The Arts & Humanities Graduate Student Association of the University of Texas at Dallas invites you to participate in RAW: Research, Art, Writing, an interdisciplinary graduate student symposium. Organized by and for graduate students in the humanities, the fourth annual RAW symposium continues to build upon the goal of opening up an interdisciplinary conversation.

Graduate work involves the necessary challenge of charting new territory. Accepting this challenge can lead to exciting moments of clarity as well as to crises of questioning: Is my research relevant? Are my methods working? Will others be receptive to my work? How is the profession of the humanities changing? How does this impact my work? The RAW symposium provides a forum for a discussion of these questions.

We invite proposals for 15-20 minute individual presentations as well as submissions of full panels. There are no limitations on field, genre, methodology, or discipline; we welcome presentations from across the range of the humanities—including, but not limited to, philosophy, history, emerging media, art, literature, language—and we especially encourage projects that forge connections and interrogate this practice called "interdisciplinarity."

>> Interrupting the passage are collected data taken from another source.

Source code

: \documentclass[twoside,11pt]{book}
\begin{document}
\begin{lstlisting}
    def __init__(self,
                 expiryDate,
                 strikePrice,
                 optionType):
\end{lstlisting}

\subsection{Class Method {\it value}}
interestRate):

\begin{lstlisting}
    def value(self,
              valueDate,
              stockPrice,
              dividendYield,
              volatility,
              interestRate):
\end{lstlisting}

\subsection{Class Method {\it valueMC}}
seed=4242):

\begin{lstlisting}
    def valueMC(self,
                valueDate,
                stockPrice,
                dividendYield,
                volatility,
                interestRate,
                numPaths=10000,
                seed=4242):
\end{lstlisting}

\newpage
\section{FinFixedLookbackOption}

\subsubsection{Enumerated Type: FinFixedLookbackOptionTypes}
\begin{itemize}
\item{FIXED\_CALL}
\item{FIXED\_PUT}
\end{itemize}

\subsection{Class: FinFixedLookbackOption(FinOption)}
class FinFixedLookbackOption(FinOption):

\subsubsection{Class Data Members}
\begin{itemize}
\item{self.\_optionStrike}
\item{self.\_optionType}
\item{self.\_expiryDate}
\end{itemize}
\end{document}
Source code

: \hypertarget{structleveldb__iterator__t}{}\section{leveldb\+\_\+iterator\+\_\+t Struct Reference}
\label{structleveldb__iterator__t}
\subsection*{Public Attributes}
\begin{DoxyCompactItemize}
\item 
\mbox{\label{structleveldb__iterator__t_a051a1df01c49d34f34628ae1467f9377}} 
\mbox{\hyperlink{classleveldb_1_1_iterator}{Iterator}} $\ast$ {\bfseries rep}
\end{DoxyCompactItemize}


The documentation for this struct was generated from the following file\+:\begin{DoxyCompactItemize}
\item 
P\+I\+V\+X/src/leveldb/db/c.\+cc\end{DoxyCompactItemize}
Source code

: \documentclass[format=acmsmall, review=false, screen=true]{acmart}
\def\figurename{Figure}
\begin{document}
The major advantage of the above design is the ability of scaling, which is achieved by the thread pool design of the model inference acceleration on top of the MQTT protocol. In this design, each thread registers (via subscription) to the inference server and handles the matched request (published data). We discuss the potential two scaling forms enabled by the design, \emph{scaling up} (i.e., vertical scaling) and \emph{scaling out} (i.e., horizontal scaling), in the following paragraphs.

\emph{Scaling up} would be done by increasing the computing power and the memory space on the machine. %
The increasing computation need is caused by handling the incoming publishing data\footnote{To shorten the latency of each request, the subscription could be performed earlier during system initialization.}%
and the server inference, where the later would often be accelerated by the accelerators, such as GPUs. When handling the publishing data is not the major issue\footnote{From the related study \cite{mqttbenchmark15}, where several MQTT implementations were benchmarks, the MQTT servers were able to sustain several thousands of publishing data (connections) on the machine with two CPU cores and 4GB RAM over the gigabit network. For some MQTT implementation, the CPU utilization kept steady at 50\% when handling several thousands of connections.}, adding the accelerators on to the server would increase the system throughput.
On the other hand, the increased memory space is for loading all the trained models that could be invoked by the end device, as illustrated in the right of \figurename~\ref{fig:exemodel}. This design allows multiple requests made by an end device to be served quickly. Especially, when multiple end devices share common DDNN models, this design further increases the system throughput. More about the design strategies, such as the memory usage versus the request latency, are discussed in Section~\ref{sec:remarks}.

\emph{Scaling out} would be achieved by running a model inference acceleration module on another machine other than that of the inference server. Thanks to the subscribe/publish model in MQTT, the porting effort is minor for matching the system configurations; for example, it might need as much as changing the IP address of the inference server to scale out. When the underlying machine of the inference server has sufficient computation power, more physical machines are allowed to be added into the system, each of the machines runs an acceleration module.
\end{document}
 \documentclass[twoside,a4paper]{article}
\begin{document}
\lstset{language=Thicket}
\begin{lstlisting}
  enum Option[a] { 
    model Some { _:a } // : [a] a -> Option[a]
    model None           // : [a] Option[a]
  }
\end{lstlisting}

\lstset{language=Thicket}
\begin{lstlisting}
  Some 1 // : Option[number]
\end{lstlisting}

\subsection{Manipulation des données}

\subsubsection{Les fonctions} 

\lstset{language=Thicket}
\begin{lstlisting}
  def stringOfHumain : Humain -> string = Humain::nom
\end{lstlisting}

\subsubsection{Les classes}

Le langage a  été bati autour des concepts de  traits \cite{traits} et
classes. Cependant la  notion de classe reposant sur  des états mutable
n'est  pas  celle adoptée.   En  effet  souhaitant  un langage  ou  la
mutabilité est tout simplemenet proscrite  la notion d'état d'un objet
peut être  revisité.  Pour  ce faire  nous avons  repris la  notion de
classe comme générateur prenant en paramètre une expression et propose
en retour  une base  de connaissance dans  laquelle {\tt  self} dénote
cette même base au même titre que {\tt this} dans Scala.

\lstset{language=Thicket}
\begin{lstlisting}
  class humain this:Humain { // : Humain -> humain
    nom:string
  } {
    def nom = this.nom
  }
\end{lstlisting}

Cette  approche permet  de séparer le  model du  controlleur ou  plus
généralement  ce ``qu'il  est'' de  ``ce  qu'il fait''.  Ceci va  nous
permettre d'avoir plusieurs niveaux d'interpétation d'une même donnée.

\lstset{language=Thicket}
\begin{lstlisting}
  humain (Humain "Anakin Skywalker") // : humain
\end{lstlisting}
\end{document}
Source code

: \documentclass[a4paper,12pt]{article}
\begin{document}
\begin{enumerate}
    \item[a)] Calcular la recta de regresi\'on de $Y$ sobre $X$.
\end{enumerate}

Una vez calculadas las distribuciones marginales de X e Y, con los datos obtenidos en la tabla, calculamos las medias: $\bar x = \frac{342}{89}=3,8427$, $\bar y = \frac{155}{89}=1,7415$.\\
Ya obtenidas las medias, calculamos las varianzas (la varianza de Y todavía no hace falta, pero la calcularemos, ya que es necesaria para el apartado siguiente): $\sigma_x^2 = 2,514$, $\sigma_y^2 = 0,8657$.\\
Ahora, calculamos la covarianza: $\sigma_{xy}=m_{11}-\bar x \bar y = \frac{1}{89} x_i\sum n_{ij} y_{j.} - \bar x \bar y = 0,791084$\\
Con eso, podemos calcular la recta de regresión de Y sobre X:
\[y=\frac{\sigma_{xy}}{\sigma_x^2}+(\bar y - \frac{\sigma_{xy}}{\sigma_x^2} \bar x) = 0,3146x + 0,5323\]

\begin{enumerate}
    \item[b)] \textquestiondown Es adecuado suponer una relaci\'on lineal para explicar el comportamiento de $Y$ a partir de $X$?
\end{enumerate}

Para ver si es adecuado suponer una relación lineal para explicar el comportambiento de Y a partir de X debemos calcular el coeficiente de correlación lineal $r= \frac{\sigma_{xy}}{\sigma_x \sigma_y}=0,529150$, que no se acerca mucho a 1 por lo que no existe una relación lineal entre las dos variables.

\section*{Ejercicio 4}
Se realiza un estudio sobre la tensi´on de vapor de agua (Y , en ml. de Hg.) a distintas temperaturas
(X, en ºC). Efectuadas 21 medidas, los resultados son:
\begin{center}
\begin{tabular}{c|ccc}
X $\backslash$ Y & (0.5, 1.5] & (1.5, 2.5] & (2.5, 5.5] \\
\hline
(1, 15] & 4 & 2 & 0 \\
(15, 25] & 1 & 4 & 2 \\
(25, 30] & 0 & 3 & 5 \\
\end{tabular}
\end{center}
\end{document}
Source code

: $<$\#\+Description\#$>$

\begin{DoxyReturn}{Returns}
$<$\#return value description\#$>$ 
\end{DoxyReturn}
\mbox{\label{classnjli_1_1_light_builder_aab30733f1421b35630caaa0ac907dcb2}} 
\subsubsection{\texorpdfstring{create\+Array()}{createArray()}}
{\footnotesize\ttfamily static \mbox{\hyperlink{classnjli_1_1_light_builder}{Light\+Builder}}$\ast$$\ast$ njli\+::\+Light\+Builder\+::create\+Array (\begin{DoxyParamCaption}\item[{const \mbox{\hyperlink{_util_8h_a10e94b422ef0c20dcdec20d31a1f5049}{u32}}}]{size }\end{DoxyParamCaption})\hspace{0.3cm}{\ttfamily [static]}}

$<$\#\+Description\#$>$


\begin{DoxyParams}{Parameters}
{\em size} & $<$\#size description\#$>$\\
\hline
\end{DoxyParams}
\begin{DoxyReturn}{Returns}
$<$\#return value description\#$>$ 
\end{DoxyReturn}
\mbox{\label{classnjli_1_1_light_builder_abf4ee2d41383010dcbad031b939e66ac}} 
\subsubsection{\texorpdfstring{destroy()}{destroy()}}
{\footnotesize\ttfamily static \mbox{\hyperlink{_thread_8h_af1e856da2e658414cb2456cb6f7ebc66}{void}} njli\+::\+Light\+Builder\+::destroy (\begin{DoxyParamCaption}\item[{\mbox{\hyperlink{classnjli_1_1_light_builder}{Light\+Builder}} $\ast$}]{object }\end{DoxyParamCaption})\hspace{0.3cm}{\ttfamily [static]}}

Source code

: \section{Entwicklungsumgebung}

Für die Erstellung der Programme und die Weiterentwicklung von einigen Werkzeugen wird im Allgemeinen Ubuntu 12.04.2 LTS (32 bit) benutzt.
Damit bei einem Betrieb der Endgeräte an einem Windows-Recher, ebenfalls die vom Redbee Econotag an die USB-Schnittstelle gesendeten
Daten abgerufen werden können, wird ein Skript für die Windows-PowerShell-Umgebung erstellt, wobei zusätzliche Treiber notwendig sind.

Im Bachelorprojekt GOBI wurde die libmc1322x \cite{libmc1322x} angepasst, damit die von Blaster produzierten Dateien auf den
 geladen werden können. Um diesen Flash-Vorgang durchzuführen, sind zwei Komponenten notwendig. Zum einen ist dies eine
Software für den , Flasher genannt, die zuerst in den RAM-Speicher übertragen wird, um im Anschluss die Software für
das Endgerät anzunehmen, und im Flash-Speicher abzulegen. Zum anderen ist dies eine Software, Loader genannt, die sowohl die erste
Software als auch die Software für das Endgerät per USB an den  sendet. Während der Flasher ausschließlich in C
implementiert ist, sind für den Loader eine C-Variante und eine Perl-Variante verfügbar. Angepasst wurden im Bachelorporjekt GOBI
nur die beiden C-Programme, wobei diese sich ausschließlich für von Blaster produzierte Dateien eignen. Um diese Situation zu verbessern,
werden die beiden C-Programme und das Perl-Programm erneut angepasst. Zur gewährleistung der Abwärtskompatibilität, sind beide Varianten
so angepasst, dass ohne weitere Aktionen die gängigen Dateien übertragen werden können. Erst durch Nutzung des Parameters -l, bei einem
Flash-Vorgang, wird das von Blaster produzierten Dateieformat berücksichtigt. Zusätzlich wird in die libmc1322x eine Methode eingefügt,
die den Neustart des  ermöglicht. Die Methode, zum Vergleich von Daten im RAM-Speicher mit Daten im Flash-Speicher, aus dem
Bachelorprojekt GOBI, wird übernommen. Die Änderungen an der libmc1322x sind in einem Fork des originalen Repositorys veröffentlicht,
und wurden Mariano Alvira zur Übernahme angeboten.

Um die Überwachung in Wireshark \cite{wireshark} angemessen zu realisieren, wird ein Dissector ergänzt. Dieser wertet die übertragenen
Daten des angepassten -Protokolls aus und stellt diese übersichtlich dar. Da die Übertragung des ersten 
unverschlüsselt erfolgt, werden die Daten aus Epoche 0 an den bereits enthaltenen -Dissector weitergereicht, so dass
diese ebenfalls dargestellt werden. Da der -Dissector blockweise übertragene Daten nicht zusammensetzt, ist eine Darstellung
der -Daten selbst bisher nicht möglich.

Examples of possible project submissions include:
• excerpt of an M.A. paper or thesis
• M.F.A. final project
• digital or web-based texts
• excerpt of a seminar paper
• animation, video, or film project
• selection of poetry
• excerpt from a novel, play, or short story
• excerpt from a dissertation chapter

Abstracts (not exceeding 250 words) are due by December 9, 2011. Send submissions and questions to utd.gsa@gmail.com Registration information will follow. For additional information see http://sites.google.com/site/utdgsa.

About Our Keynote:
Dr. Benjamin L. Alpers is Reach for Excellence Associate Professor in the Honors College at the University of Oklahoma, where he has taught since 1998. His primary teaching and research interests concern twentieth-century American intellectual and cultural history, with special interests in political culture and film history. Among the courses he offers in the Honors College are seminars on the Sixties, on film noir, and on American social thought. Ben is the author of Dictators, Democracy, and American Public Culture (University of North Carolina Press, 2003) and is at work on a book entitled Noble Lies: the Embattled Legacy of Leo Strauss in American Public Life. He is currently Publications Chair of the Society for U.S. Intellectual History, whose U.S. Intellectual History Blog he edits. He has held a Mellon Fellowship, a sabbatical fellowship from the American Philosophical Society, and the Fulbright Chair in American Studies at the University of Leipzig, Germany. He has served as Vice Chair of the Oklahoma Humanities Council. He has taught at several American universities, including Princeton University and the University of Missouri-Columbia. He received an AB summa cum laude in Social Studies from Harvard University and an MA and PhD in History from Princeton University.